Background: The nuclear receptor NR4A1 is implicated in metabolic regulation in insulin-sensitive tissues, such as liver, adipose tissue, and skeletal muscle. Functional loss of NR4A1 results in insulin resistance and enhanced intramuscular and hepatic lipid content. Therefore, we investigated in a cohort of white European subjects at increased risk for type 2 diabetes whether genetic variation within the NR4A1 gene locus contributes to prediabetic phenotypes, such as insulin resistance, ectopic fat distribution, or beta-cell dysfunction.

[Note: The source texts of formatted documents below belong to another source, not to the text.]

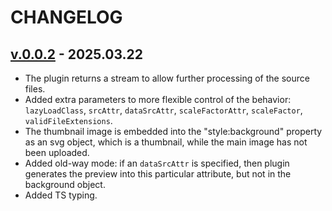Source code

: <!--
 @since 2025.03.22, 06:17
 @changed 2025.03.22, 08:25
-->

# CHANGELOG

## [v.0.0.2](https://github.com/lilliputten/gulp-embed-lqip-as-background/releases/tag/v.0.0.2) - 2025.03.22

- The plugin returns a stream to allow further processing of the source files.
- Added extra parameters to more flexible control of the behavior: `lazyLoadClass`, `srcAttr`, `dataSrcAttr`, `scaleFactorAttr`, `scaleFactor`, `validFileExtensions`.
- The thumbnail image is embedded into the "style:background" property as an svg object, which is a thumbnail, while the main image has not been uploaded.
- Added old-way mode: if an `dataSrcAttr` is specified, then plugin generates the preview into this particular attribute, but not in the background object.
- Added TS typing.
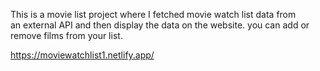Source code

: This is a movie list project where I fetched movie watch list data from          
an external API and then display the data on the website. you can add or remove films from your list.                                                                                                                                                          
  
https://moviewatchlist1.netlify.app/      
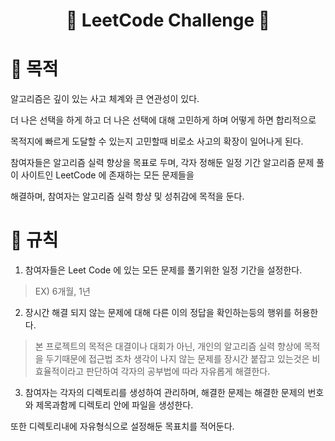 <div align=center>

# :checkered_flag: LeetCode Challenge :checkered_flag:

</div>

# :triangular_flag_on_post: 목적

알고리즘은 깊이 있는 사고 체계와 큰 연관성이 있다.

더 나은 선택을 하게 하고 더 나은 선택에 대해 고민하게 하며 어떻게 하면 합리적으로

목적지에 빠르게 도달할 수 있는지 고민할때 비로소 사고의 확장이 일어나게 된다.

참여자들은 알고리즘 실력 향상을 목표로 두며, 각자 정해둔 일정 기간 알고리즘 문제 풀이 사이트인 LeetCode 에 존재하는 모든 문제들을

해결하며, 참여자는 알고리즘 실력 항샹 및 성취감에 목적을 둔다.

# :triangular_flag_on_post: 규칙

1. 참여자들은 Leet Code 에 있는 모든 문제를 풀기위한 일정 기간을 설정한다.
> EX) 6개월, 1년

2. 장시간 해결 되지 않는 문제에 대해 다른 이의 정답을 확인하는등의 행위를 허용한다.
> 본 프로젝트의 목적은 대결이나 대회가 아닌, 개인의 알고리즘 실력 향상에 목적을 두기때문에
> 접근법 조차 생각이 나지 않는 문제를 장시간 붙잡고 있는것은 비효율적이라고 판단하여
> 각자의 공부법에 따라 자유롭게 해결한다.

3. 참여자는 각자의 디렉토리를 생성하여 관리하며, 해결한 문제는 해결한 문제의 번호와 제목과함께 디렉토리 안에 파일을 생성한다.

또한 디렉토리내에 자유형식으로 설정해둔 목표치를 적어둔다.


 
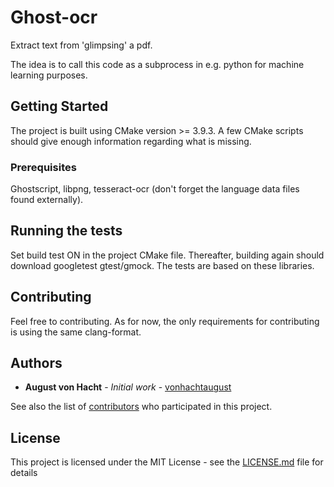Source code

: # Ghost-ocr
Extract text from 'glimpsing' a pdf.

The idea is to call this code as a subprocess in e.g. python for machine learning purposes.

## Getting Started

The project is built using CMake version >= 3.9.3. A few CMake scripts should give enough information regarding what is missing.

### Prerequisites

Ghostscript, libpng, tesseract-ocr (don't forget the language data files found externally). 

## Running the tests

Set build test ON in the project CMake file. Thereafter, building again should download googletest gtest/gmock. The tests are based on these libraries.

## Contributing

Feel free to contributing. As for now, the only requirements for contributing is using the same clang-format.

## Authors

* **August von Hacht** - *Initial work* - [vonhachtaugust](https://github.com/vonhachtaugust)

See also the list of [contributors](https://github.com/vonhachtaugust/GameTheory/contributors) who participated in this project.

## License

This project is licensed under the MIT License - see the [LICENSE.md](LICENSE.md) file for details
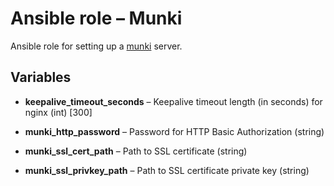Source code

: # Ansible role – Munki

Ansible role for setting up a [munki](https://github.com/munki/munki) server.


## Variables

* **keepalive_timeout_seconds**  – Keepalive timeout length (in seconds) for nginx (int) [300]

* **munki\_http\_password** – Password for HTTP Basic Authorization (string)

* **munki\_ssl\_cert\_path** – Path to SSL certificate (string)

* **munki\_ssl\_privkey\_path** – Path to SSL certificate private key (string)
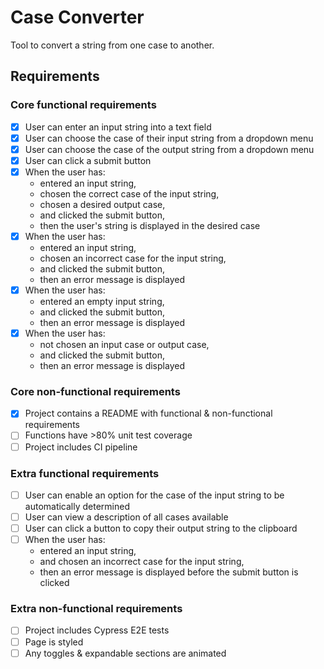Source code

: # Case Converter

Tool to convert a string from one case to another.

## Requirements

### Core functional requirements

- [x] User can enter an input string into a text field
- [x] User can choose the case of their input string from a dropdown menu
- [x] User can choose the case of the output string from a dropdown menu
- [x] User can click a submit button
- [x] When the user has:
  - entered an input string,
  - chosen the correct case of the input string,
  - chosen a desired output case,
  - and clicked the submit button,
  - then the user's string is displayed in the desired case
- [x] When the user has:
  - entered an input string,
  - chosen an incorrect case for the input string,
  - and clicked the submit button,
  - then an error message is displayed
- [x] When the user has:
  - entered an empty input string,
  - and clicked the submit button,
  - then an error message is displayed
- [x] When the user has:
  - not chosen an input case or output case,
  - and clicked the submit button,
  - then an error message is displayed

### Core non-functional requirements

- [x] Project contains a README with functional & non-functional requirements
- [ ] Functions have >80% unit test coverage
- [ ] Project includes CI pipeline

### Extra functional requirements

- [ ] User can enable an option for the case of the input string to be automatically determined
- [ ] User can view a description of all cases available
- [ ] User can click a button to copy their output string to the clipboard
- [ ] When the user has:
  - entered an input string,
  - and chosen an incorrect case for the input string,
  - then an error message is displayed before the submit button is clicked

### Extra non-functional requirements

- [ ] Project includes Cypress E2E tests
- [ ] Page is styled
- [ ] Any toggles & expandable sections are animated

Methods: We genotyped 1495 subjects (989 women, 506 men) for five single nucleotide polymorphisms (SNPs) tagging 100% of common variants (MAF = 0.05) within the NR4A1 gene locus with an r2 = 0.8. All subjects underwent an oral glucose tolerance test (OGTT), a subset additionally had a hyperinsulinemic-euglycemic clamp (n = 506). Ectopic hepatic (n = 296) and intramyocellular (n = 264) lipids were determined by magnetic resonance spectroscopy. Peak aerobic capacity, a surrogate parameter for oxidative capacity of skeletal muscle, was measured by an incremental exercise test on a motorized treadmill (n = 270).
Results: After appropriate adjustment and Bonferroni correction for multiple comparisons, none of the five SNPs was reliably associated with insulin sensitivity, ectopic fat distribution, peak aerobic capacity, or indices of insulin secretion (all p > or = 0.05).
Conclusions: Our data suggest that common genetic variation within the NR4A1 gene locus may not play a major role in the development of prediabetic phenotypes in our white European population.